**Description of the task**
Go through the data and copy each line where the string "collected" appears.

**Records for this exercise**
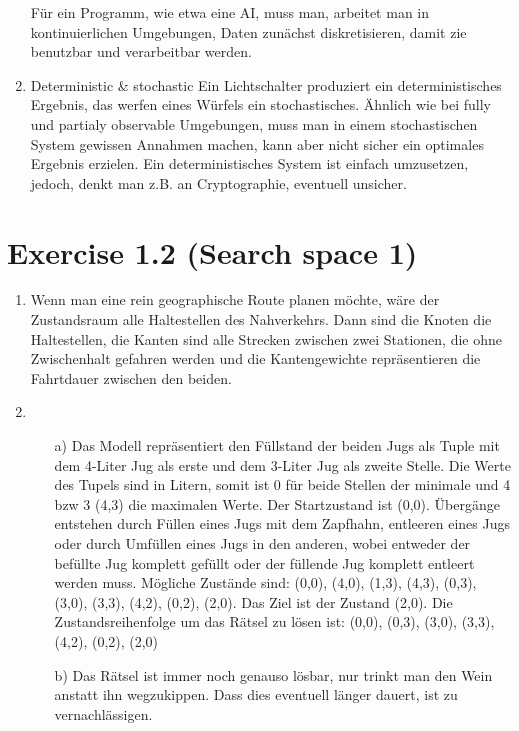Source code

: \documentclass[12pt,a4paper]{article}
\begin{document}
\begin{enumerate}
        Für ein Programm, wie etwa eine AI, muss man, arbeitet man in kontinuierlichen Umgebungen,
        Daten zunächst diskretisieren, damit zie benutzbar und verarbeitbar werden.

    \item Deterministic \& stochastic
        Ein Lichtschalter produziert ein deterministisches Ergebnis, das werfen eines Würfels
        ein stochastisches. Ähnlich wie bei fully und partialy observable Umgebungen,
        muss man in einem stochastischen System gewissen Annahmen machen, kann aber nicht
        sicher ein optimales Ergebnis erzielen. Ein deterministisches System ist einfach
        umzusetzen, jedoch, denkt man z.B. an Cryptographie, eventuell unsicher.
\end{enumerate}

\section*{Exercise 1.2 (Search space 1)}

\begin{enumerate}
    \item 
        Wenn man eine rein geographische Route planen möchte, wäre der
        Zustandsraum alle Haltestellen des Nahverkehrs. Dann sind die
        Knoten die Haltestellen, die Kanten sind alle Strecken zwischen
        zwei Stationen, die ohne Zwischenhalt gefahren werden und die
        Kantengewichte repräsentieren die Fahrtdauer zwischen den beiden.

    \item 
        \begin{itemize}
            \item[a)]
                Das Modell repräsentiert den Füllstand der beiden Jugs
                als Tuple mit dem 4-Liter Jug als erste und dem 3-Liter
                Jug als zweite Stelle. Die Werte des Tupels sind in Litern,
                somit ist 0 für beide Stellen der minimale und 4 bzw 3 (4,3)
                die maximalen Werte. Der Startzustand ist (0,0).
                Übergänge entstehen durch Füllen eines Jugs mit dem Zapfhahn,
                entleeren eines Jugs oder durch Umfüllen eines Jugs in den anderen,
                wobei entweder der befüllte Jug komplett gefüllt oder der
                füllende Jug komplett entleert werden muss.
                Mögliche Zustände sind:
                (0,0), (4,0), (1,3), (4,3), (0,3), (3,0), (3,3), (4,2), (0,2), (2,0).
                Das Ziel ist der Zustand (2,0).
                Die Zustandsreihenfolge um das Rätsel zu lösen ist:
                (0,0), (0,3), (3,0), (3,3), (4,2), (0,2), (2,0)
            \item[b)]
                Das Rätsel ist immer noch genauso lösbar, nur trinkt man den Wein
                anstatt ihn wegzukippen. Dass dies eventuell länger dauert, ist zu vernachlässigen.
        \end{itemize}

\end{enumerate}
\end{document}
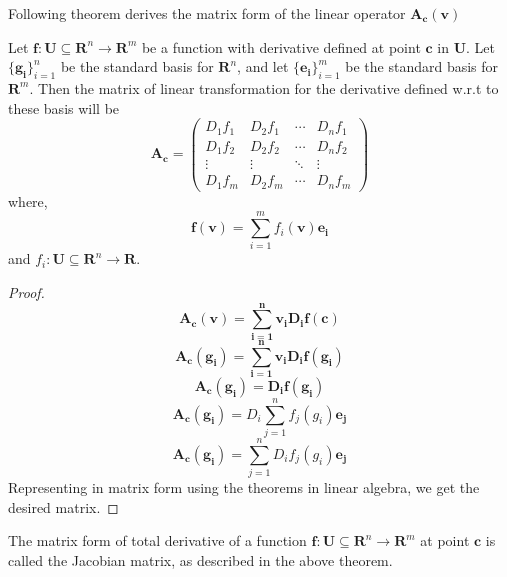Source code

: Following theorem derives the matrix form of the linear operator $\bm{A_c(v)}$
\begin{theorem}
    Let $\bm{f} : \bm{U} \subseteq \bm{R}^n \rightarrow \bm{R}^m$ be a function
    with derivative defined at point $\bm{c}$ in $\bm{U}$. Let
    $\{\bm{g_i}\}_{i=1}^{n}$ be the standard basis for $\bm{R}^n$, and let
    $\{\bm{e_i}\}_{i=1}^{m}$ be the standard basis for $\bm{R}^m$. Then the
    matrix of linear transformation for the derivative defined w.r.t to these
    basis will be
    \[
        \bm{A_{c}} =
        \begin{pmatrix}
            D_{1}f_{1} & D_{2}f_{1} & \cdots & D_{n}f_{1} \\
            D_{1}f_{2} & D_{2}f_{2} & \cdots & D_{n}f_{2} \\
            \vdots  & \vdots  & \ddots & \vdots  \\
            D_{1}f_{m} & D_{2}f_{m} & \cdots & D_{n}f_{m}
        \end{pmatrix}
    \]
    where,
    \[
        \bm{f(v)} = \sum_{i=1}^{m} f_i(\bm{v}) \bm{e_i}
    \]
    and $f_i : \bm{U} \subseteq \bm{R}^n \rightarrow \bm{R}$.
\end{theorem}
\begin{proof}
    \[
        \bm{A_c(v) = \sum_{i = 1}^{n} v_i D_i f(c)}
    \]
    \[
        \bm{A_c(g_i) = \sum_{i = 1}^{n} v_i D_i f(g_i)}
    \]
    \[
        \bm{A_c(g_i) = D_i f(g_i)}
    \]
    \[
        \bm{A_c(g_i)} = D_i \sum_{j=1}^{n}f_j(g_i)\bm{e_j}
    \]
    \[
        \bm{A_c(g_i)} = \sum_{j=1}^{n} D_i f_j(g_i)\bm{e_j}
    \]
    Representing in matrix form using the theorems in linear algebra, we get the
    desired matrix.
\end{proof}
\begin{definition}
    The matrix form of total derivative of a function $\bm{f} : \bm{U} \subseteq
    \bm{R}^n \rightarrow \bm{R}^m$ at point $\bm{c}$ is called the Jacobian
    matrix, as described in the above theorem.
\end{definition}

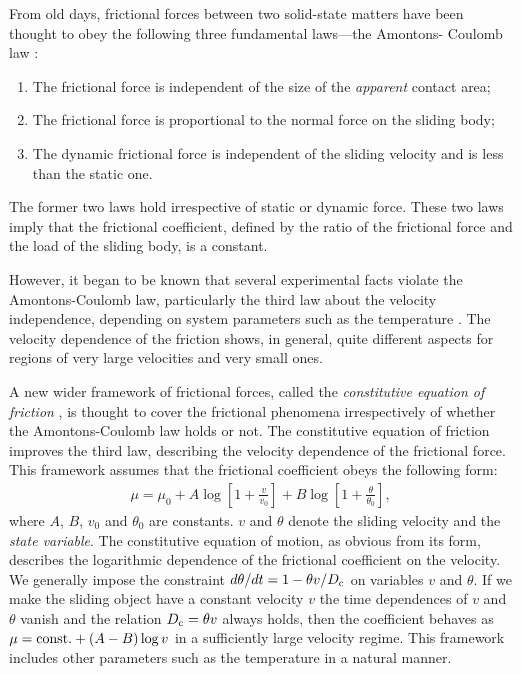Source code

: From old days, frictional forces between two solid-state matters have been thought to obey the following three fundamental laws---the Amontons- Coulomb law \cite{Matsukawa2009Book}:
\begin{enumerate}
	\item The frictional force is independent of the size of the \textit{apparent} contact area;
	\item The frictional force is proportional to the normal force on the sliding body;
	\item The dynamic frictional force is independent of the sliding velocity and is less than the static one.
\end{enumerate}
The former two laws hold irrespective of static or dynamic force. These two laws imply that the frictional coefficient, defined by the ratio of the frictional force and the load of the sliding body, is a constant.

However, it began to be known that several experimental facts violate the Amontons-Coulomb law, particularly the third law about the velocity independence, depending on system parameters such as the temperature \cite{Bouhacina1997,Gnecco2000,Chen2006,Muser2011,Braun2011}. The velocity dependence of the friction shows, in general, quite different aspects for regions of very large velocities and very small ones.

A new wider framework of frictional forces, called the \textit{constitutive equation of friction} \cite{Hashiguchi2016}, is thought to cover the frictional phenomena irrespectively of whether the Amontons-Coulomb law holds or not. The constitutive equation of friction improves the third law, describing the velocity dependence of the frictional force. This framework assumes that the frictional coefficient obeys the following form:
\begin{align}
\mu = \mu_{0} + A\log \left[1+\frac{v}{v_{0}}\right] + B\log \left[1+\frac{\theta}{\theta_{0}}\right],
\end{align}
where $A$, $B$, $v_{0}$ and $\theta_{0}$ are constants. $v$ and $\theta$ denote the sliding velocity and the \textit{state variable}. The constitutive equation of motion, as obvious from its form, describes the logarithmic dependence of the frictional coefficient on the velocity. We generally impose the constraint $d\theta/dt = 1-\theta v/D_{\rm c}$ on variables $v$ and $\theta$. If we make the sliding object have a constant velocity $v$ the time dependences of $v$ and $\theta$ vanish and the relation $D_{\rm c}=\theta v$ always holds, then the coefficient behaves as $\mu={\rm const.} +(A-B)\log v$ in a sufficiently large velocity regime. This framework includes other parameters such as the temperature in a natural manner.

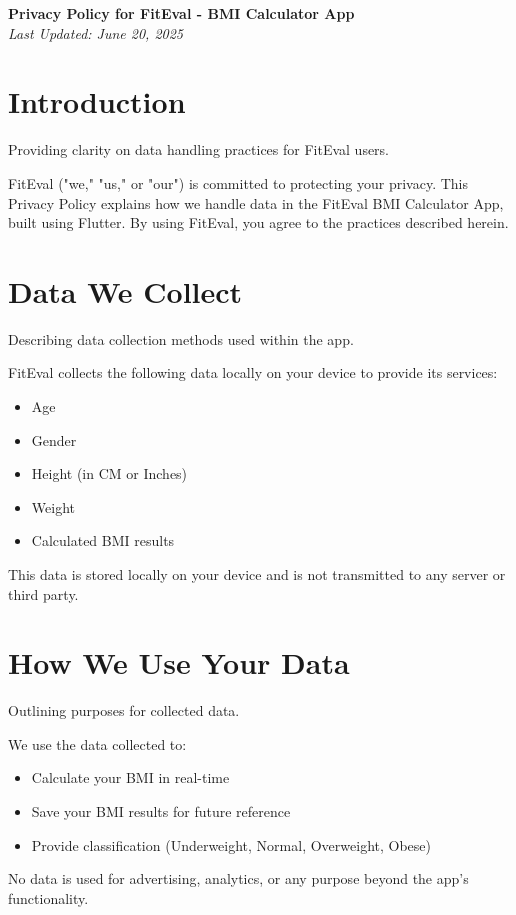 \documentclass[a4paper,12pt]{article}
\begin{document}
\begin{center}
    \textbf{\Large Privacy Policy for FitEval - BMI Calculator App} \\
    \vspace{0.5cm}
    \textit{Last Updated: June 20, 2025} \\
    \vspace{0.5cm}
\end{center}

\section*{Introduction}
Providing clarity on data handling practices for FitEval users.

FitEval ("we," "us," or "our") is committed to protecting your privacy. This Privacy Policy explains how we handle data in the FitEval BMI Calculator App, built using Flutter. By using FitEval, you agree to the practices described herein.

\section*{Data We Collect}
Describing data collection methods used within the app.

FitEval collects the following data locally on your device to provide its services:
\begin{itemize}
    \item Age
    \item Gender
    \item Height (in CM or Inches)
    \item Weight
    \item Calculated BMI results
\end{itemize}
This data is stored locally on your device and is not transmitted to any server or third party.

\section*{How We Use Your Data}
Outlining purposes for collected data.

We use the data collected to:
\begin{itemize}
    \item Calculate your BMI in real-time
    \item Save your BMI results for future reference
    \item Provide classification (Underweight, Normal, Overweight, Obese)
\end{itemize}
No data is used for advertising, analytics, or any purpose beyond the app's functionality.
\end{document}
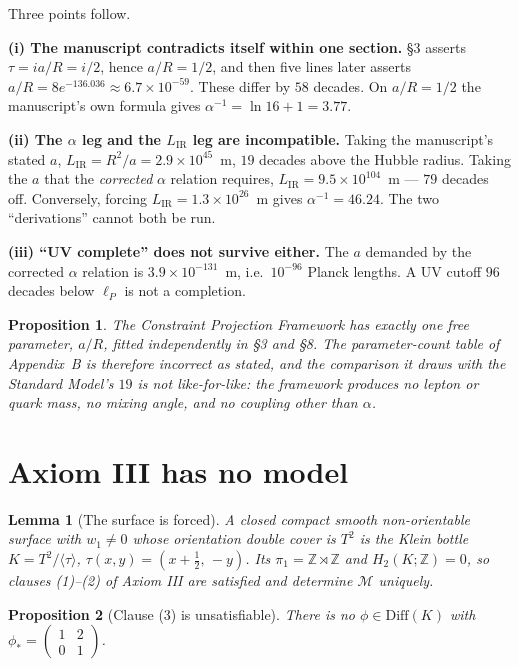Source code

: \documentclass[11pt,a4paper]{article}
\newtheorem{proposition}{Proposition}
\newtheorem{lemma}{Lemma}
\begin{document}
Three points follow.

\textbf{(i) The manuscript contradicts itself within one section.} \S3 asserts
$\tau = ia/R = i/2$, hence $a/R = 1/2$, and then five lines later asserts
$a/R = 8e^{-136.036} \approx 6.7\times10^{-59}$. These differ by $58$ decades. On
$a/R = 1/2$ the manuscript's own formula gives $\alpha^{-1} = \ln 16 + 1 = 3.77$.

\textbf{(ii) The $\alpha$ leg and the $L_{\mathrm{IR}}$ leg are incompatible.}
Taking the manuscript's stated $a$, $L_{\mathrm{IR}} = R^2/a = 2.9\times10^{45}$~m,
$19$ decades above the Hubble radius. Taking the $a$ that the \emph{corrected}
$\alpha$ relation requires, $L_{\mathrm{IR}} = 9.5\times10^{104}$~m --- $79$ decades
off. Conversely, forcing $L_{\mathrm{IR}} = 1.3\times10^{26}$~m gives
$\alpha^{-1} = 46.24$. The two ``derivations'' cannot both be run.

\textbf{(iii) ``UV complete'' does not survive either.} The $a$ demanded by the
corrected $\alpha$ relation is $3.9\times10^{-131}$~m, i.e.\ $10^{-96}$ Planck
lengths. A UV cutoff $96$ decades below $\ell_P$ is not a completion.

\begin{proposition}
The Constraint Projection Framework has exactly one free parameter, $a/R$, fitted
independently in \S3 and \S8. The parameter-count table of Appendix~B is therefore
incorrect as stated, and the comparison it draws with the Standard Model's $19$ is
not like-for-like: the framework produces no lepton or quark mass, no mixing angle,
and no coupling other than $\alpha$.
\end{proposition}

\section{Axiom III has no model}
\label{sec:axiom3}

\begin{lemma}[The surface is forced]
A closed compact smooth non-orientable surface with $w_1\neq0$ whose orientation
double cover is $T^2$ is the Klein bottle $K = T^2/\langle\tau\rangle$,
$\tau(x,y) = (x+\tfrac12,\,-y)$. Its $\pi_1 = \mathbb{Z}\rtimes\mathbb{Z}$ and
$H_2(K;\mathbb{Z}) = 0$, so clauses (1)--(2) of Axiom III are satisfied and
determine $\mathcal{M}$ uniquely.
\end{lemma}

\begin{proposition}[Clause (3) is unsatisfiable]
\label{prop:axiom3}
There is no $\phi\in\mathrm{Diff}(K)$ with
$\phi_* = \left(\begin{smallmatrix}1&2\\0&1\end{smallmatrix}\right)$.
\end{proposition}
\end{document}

**Written solution**
Outlining purposes for collected data.
We use the data collected to:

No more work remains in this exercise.